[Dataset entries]
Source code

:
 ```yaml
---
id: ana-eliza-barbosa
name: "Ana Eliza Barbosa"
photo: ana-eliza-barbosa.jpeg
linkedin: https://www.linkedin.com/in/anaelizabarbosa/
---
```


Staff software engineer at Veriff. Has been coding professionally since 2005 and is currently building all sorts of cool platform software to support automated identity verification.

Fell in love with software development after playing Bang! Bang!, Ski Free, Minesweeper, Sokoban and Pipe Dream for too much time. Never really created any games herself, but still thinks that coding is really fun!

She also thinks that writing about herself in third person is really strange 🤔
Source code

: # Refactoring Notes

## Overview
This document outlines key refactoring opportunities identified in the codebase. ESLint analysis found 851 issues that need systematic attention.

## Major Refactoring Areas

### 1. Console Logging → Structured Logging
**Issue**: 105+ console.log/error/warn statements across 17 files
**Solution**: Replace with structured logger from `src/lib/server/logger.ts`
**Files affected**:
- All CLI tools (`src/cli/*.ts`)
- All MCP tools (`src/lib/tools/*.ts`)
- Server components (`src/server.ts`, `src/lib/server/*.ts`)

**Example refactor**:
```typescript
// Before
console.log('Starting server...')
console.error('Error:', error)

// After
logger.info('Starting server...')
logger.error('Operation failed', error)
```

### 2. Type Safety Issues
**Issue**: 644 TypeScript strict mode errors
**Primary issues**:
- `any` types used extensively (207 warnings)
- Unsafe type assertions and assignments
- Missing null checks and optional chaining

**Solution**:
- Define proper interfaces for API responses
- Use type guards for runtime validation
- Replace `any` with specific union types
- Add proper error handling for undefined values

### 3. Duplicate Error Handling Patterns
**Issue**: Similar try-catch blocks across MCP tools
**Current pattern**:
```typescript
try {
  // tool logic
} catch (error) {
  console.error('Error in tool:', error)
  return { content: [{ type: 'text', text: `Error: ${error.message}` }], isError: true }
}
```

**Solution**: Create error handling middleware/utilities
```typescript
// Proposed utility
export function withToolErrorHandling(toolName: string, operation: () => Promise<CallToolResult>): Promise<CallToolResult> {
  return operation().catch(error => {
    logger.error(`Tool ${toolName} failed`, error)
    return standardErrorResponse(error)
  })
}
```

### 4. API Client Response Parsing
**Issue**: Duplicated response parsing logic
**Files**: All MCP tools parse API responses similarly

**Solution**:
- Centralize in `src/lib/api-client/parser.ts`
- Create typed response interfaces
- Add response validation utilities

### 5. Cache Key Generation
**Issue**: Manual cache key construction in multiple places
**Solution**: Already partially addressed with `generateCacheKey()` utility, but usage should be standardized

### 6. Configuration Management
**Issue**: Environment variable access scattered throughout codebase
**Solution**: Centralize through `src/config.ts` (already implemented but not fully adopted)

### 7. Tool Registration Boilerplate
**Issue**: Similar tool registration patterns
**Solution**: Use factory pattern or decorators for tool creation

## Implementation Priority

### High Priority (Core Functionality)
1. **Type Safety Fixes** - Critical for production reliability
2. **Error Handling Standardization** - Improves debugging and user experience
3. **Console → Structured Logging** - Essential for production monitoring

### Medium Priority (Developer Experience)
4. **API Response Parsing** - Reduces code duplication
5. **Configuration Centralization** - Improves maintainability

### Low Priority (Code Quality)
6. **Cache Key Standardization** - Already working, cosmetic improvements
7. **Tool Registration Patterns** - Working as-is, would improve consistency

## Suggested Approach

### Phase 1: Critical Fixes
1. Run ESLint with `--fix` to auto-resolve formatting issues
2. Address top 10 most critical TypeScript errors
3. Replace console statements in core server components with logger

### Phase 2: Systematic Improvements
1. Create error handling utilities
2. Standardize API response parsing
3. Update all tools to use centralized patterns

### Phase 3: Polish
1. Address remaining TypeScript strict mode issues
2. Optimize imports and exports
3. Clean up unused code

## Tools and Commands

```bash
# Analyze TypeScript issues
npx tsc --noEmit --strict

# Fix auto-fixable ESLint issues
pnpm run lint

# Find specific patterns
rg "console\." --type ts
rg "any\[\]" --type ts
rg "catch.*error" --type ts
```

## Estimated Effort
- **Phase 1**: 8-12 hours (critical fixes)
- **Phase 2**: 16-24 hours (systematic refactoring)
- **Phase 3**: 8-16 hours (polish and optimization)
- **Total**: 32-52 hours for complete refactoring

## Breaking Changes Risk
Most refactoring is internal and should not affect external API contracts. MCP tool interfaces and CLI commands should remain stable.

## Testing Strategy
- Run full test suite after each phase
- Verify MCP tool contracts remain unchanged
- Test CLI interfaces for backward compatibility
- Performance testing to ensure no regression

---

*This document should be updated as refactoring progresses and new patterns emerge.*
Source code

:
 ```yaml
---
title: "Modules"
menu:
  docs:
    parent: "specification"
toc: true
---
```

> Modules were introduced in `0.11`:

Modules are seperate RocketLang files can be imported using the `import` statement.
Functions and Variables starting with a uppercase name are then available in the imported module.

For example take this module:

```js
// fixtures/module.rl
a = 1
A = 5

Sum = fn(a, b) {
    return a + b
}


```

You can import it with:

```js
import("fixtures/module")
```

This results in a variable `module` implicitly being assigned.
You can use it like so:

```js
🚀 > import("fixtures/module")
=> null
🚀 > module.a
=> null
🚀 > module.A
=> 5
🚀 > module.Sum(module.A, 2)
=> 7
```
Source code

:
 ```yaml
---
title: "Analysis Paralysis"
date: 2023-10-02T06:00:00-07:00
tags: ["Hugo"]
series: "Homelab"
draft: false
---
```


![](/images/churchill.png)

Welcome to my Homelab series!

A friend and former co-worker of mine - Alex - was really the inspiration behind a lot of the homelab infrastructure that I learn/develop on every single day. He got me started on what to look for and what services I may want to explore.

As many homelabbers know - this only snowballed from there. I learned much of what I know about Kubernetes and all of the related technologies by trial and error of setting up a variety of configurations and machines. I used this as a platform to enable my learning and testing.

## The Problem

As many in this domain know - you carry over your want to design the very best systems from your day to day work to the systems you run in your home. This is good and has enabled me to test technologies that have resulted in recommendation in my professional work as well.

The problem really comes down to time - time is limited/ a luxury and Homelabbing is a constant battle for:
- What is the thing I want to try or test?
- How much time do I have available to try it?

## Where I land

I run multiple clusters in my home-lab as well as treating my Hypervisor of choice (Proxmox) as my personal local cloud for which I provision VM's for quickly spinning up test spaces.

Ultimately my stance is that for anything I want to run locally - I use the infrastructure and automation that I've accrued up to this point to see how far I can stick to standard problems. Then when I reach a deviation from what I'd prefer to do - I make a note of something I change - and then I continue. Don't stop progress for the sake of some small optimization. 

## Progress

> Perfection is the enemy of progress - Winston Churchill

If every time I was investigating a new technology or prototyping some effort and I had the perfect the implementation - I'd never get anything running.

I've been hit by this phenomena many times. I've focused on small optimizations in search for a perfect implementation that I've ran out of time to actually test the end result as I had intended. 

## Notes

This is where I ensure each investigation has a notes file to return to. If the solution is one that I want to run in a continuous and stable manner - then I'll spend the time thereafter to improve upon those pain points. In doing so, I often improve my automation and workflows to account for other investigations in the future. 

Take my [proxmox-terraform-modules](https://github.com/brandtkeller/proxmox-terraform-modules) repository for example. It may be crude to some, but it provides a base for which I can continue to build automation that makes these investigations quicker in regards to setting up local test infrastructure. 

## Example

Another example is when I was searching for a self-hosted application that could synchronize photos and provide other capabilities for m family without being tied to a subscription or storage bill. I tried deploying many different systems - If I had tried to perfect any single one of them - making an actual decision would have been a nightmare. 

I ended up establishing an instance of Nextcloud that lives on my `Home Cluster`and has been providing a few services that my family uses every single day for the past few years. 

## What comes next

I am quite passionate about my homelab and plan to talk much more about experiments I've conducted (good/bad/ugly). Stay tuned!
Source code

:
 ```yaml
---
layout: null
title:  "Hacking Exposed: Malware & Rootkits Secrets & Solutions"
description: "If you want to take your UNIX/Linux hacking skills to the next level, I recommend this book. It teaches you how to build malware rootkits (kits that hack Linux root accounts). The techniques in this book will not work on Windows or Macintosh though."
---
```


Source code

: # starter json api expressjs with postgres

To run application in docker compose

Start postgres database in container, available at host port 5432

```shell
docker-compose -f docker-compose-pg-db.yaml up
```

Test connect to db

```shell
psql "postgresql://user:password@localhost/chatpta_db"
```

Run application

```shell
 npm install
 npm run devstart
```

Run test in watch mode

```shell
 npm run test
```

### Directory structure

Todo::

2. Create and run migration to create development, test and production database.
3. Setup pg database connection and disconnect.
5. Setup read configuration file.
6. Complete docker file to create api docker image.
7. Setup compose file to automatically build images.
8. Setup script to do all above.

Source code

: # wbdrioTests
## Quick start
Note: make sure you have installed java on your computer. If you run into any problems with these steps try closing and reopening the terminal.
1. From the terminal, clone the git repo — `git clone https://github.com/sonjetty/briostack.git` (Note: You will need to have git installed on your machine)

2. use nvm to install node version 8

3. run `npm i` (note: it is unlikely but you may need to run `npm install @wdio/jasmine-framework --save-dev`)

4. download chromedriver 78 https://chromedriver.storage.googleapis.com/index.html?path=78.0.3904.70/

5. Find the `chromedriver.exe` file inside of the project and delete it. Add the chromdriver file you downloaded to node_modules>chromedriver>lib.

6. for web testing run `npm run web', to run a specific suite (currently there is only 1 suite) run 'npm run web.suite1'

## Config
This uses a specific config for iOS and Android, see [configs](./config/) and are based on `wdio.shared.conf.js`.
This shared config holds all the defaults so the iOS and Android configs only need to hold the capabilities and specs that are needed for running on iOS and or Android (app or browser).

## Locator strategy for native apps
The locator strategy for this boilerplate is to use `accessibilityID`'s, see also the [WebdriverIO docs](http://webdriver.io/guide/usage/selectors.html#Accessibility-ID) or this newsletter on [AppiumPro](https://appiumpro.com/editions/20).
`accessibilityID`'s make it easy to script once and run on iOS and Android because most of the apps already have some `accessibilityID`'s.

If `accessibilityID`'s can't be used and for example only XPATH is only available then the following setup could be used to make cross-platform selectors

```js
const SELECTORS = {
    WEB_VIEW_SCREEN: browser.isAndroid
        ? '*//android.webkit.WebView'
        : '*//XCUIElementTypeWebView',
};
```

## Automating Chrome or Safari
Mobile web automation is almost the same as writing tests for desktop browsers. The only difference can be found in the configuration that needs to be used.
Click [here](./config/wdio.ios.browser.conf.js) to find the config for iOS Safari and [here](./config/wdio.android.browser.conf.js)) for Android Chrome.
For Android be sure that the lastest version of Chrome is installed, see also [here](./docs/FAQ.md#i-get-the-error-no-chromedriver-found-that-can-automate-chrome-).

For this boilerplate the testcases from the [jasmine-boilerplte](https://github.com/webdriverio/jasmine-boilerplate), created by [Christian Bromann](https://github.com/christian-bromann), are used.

→ **Exercise aim**
Reproduce verbatim the lines above, from the line with "This uses a" through the line with "This shared config".

→ **Solution below**
This uses a specific config for iOS and Android, see [configs](./config/) and are based on `wdio.shared.conf.js`.
This shared config holds all the defaults so the iOS and Android configs only need to hold the capabilities and specs that are needed for running on iOS and or Android (app or browser).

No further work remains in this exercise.